NOTE: This article previously appeared in the Mid Atlantic Real Estate Journal in June 2009 and is slated to appear in the Mann Report in December.
By Seth A. Leeb, AIA
Immediate Past President, New Jersey Chapter, American Institute of Architects
Seth A. Leeb, AIA, immediate past present of the New Jersey chapter of the American Institute of Architects (AIA-NJ) is the principal of Seth A. Leeb Architect in Parsippany, N.J., which specializes in home additions and remodeling. He says that homeowners frequently make the mistake of not hiring an architect to lead their home-building or remodeling project. In this Q & A he addresses the issue of why the architect is important to the home-building team.
Why should the architect be the lead professional?
The architect wears many hats. He is the visionary who comes up with the concept. He develops the plans, does the construction drawings and understands the codes. He is also the communicator. He has to communicate ideas to both the homeowner and the builder. Sometimes he is the referee between the homeowner and the builder. He also has to communicate with subcontractors such as cabinetmakers, kitchen designers or interior designers — even the landscape architect or designer. So the architect plays many different roles. But he — or she — coordinates all these efforts. He is the orchestrator.
Has this always been the case?
In the past, it was even more so. Centuries ago, the architect was the master builder. He was the architect, the contractor, everything. Architects can’t do everything anymore, but they are still the leader. In residential architecture, the architect is the designer-visionary, but he also has to be able to understand the different aspects and bring them together. That doesn’t mean the architect has to know what all four wires in the structured cable are, but he has to understand the need for structured cable and who to coordinate with on it. The architect as lead professional on the design or construction team is still very relevant and brings incredible value to a project. And an architect who is a member of AIA contributes an added level of professionalism and ethical standards.

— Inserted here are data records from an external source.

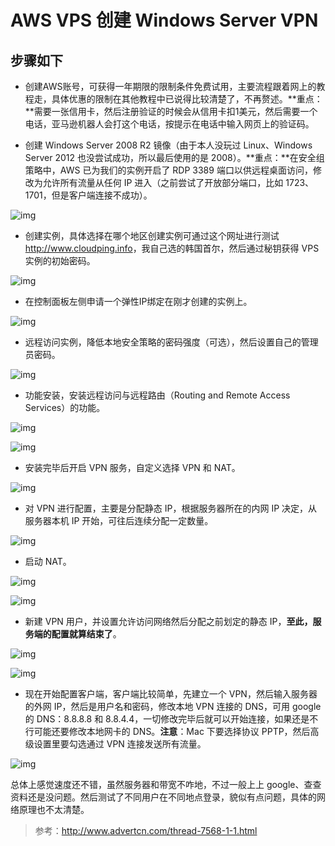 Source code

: # AWS VPS 创建 Windows Server VPN


## 步骤如下 ##

- 创建AWS账号，可获得一年期限的限制条件免费试用，主要流程跟着网上的教程走，具体优惠的限制在其他教程中已说得比较清楚了，不再赘述。**重点：**需要一张信用卡，然后注册验证的时候会从信用卡扣1美元，然后需要一个电话，亚马逊机器人会打这个电话，按提示在电话中输入网页上的验证码。

- 创建 Windows Server 2008 R2 镜像（由于本人没玩过 Linux、Windows Server 2012 也没尝试成功，所以最后使用的是 2008）。**重点：**在安全组策略中，AWS 已为我们的实例开启了 RDP 3389 端口以供远程桌面访问，修改为允许所有流量从任何 IP 进入（之前尝试了开放部分端口，比如 1723、1701，但是客户端连接不成功）。

![img](https://cdn.jsdelivr.net/gh/fengrui358/img@main/282687-20160908005633707-1455728896.jpg)

- 创建实例，具体选择在哪个地区创建实例可通过这个网址进行测试<http://www.cloudping.info>，我自己选的韩国首尔，然后通过秘钥获得 VPS 实例的初始密码。

![img](https://cdn.jsdelivr.net/gh/fengrui358/img@main/282687-20160908005558176-8521903.jpg)

- 在控制面板左侧申请一个弹性IP绑定在刚才创建的实例上。

![img](https://cdn.jsdelivr.net/gh/fengrui358/img@main/282687-20160908184311113-307304040.jpg)

- 远程访问实例，降低本地安全策略的密码强度（可选），然后设置自己的管理员密码。

![img](https://cdn.jsdelivr.net/gh/fengrui358/img@main/282687-20160908005738535-1718024266.jpg)

- 功能安装，安装远程访问与远程路由（Routing and Remote Access Services）的功能。

![img](https://cdn.jsdelivr.net/gh/fengrui358/img@main/282687-20160908010319332-145056187.jpg)

![img](https://cdn.jsdelivr.net/gh/fengrui358/img@main/282687-20160908010333879-1315233223.jpg)

- 安装完毕后开启 VPN 服务，自定义选择 VPN 和 NAT。

![img](https://cdn.jsdelivr.net/gh/fengrui358/img@main/282687-20160908010441973-1095058628.jpg)

- 对 VPN 进行配置，主要是分配静态 IP，根据服务器所在的内网 IP 决定，从服务器本机 IP 开始，可往后连续分配一定数量。

![img](https://cdn.jsdelivr.net/gh/fengrui358/img@main/282687-20160908010717332-1618878700.jpg)

- 启动 NAT。

![img](https://cdn.jsdelivr.net/gh/fengrui358/img@main/282687-20160908010919519-525082646.jpg)

![img](https://cdn.jsdelivr.net/gh/fengrui358/img@main/282687-20160908010932519-1787122862.jpg)

- 新建 VPN 用户，并设置允许访问网络然后分配之前划定的静态 IP，**至此，服务端的配置就算结束了**。

![img](https://cdn.jsdelivr.net/gh/fengrui358/img@main/282687-20160908011106488-1941974130.jpg)

![img](https://cdn.jsdelivr.net/gh/fengrui358/img@main/282687-20160908011129738-928041412.jpg)

- 现在开始配置客户端，客户端比较简单，先建立一个 VPN，然后输入服务器的外网 IP，然后是用户名和密码，修改本地 VPN 连接的 DNS，可用 google 的 DNS：8.8.8.8 和 8.8.4.4，一切修改完毕后就可以开始连接，如果还是不行可能还要修改本地网卡的 DNS。**注意**：Mac 下要选择协议 PPTP，然后高级设置里要勾选通过 VPN 连接发送所有流量。

![img](https://cdn.jsdelivr.net/gh/fengrui358/img@main/282687-20160908011551160-1272813141.jpg)

总体上感觉速度还不错，虽然服务器和带宽不咋地，不过一般上上 google、查查资料还是没问题。然后测试了不同用户在不同地点登录，貌似有点问题，具体的网络原理也不太清楚。

> 参考：<http://www.advertcn.com/thread-7568-1-1.html>

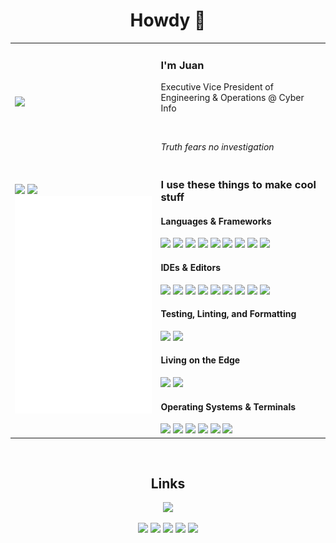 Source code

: <h1 align="center">Howdy 🤠</h1>

<div align="center">
    <table>
        <tr>
            <td>
                <img src="https://i.redd.it/gtnwobk068cb1.jpg">
            </td>
            <td>
                <h3>I'm Juan</h3>
                <p>Executive Vice President of Engineering & Operations @ Cyber Info</p>
                <br>
                <p><i>Truth fears no investigation</i></p>
            </td>
        </tr>
        <tr>
            <td>
                <img src="https://github-stats.juanr.tech/api?username=juanrtech&show_icons=true&theme=transparent&include_all_commits=true">
                <img src="https://github-stats.juanr.tech/api/top-langs/?username=juanrtech&theme=transparent&layout=donut">
                <img src="/github-metrics.svg" alt="Metrics" width="400">
            </td>
            <td>
                <h3>I use these things to make cool stuff</h3>
                <h4>Languages & Frameworks</h4>
                <img src="https://img.shields.io/badge/C%2B%2B-00599C?style=for-the-badge&logo=c%2B%2B&logoColor=white">
                <img src="https://img.shields.io/badge/Rust-000000?style=for-the-badge&logo=rust&logoColor=white">
                <img src="https://img.shields.io/badge/TypeScript-007ACC?style=for-the-badge&logo=typescript&logoColor=white">
                <img src="https://img.shields.io/badge/React-20232A?style=for-the-badge&logo=react&logoColor=61DAFB">
                <img src="https://img.shields.io/badge/Tailwind_CSS-38B2AC?style=for-the-badge&logo=tailwind-css&logoColor=white">
                <img src="https://img.shields.io/badge/Bash-121011?style=for-the-badge&logo=gnu-bash&logoColor=white">
                <img src="https://img.shields.io/badge/Powershell-2CA5E0?style=for-the-badge&logo=powershell&logoColor=white">
                <img src="https://img.shields.io/badge/Python-14354C?style=for-the-badge&logo=python&logoColor=white">
                <img src="https://img.shields.io/badge/PHP-777BB4?style=for-the-badge&logo=php&logoColor=white">
                <h4>IDEs & Editors</h4>
                <img src="https://img.shields.io/badge/NeoVim-%2357A143.svg?&style=for-the-badge&logo=neovim&logoColor=white">
                <img src="https://img.shields.io/badge/VIM-%2311AB00.svg?&style=for-the-badge&logo=vim&logoColor=white">
                <img src="https://img.shields.io/badge/WebStorm-000000?style=for-the-badge&logo=WebStorm&logoColor=white">
                <img src="https://img.shields.io/badge/CLion-000000?style=for-the-badge&logo=clion&logoColor=white">
                <img src="https://img.shields.io/badge/PyCharm-000000.svg?&style=for-the-badge&logo=PyCharm&logoColor=white">
                <img src="http://img.shields.io/badge/-PHPStorm-181717?style=for-the-badge&logo=phpstorm&logoColor=white">
                <img src="https://img.shields.io/badge/Visual_Studio_Code-0078D4?style=for-the-badge&logo=visual%20studio%20code&logoColor=white">
                <img src="https://img.shields.io/badge/Visual_Studio-5C2D91?style=for-the-badge&logo=visual%20studio&logoColor=white">
                <img src="https://img.shields.io/badge/Overleaf-47A141?style=for-the-badge&logo=Overleaf&logoColor=white">
                <h4>Testing, Linting, and Formatting</h4>
                <img src="https://img.shields.io/badge/Biome-1A2C34?style=for-the-badge&logo=biome&logoColor=F7BA3E">
                <img src="https://img.shields.io/badge/Jest-323330?style=for-the-badge&logo=Jest&logoColor=white">
                <h4>Living on the Edge</h4>
                <img src="https://img.shields.io/badge/Cloudflare-F38020?style=for-the-badge&logo=Cloudflare&logoColor=white">
                <img src="https://img.shields.io/badge/Vercel-000000?style=for-the-badge&logo=vercel&logoColor=white">
                <h4>Operating Systems & Terminals</h4>
                <img src="https://img.shields.io/badge/Arch_Linux-1793D1?style=for-the-badge&logo=arch-linux&logoColor=white">
                <img src="https://img.shields.io/badge/Red%20Hat-EE0000?style=for-the-badge&logo=redhat&logoColor=white">
                <img src="https://img.shields.io/badge/mac%20os-000000?style=for-the-badge&logo=apple&logoColor=white">
                <img src="https://img.shields.io/badge/Kali_Linux-557C94?style=for-the-badge&logo=kali-linux&logoColor=white">
                <img src="https://img.shields.io/badge/iTerm2-000000?style=for-the-badge&logo=iterm2&logoColor=white">
                <img src="https://img.shields.io/badge/tmux-1BB91F?style=for-the-badge&logo=tmux&logoColor=white">
            </td>
        </tr>
    </table>
</div>

<br>
<h2 align="center">Links</h2>
<a href="https://spotify-link.dirty.fm/api/view?uid=juanrtech&redirect=true">
    <p align="center">
        <img src="https://spotify-link.dirty.fm/api/view?uid=juanrtech&cover_image=true&theme=natemoo-re&show_offline=true&background_color=121212&interchange=false&bar_color=53b14f&bar_color_cover=false">
    </p>
</a>
<p align="center">
    <strong><a href="https://www.linkedin.com/in/juanrequena/"><img src="https://img.shields.io/badge/LinkedIn-0077B5?style=for-the-badge&logo=linkedin&logoColor=white"></a></strong>
    <strong><a href="https://www.last.fm/user/juanrtech"><img src="https://img.shields.io/badge/last.fm-D51007?style=for-the-badge&logo=last.fm&logoColor=white"></a></strong>
    <strong><a href="https://juan.money"><img src="https://img.shields.io/badge/Ko--fi-F16061?style=for-the-badge&logo=ko-fi&logoColor=white"></a></strong>
    <strong><a href="https://cyber.info"><img src="https://img.shields.io/badge/Cyber_Info-9d6fc1?style=for-the-badge&logo=globe&logoColor=white"></a></strong>
    <strong><a href="https://discord.gg/cyberinfo"><img src="https://img.shields.io/badge/Discord-7289DA?style=for-the-badge&logo=discord&logoColor=white"></a></strong>
</p>
<br>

Why do homeowners think they can undertake a project without an architect?
Often homeowners ask themselves, “Do we really need an architect?” — even for big additions. Or maybe the word “architect” doesn’t even cross their minds. They think, “I’ll hire a general contractor. I just want a one-room addition out the back.” I’ve taken over many projects where this has happened. Other architects have too. The general contractor sometimes says “Yeah, I can handle it,” but the outcome is often very disjointed. The homeowner has hired a contractor, an interior designer and a kitchen designer, for example. They each have their own ideas, but nobody other than the homeowner is trying to mesh everything together. Nobody is there to look at the big picture.
What should the role of the contractor be?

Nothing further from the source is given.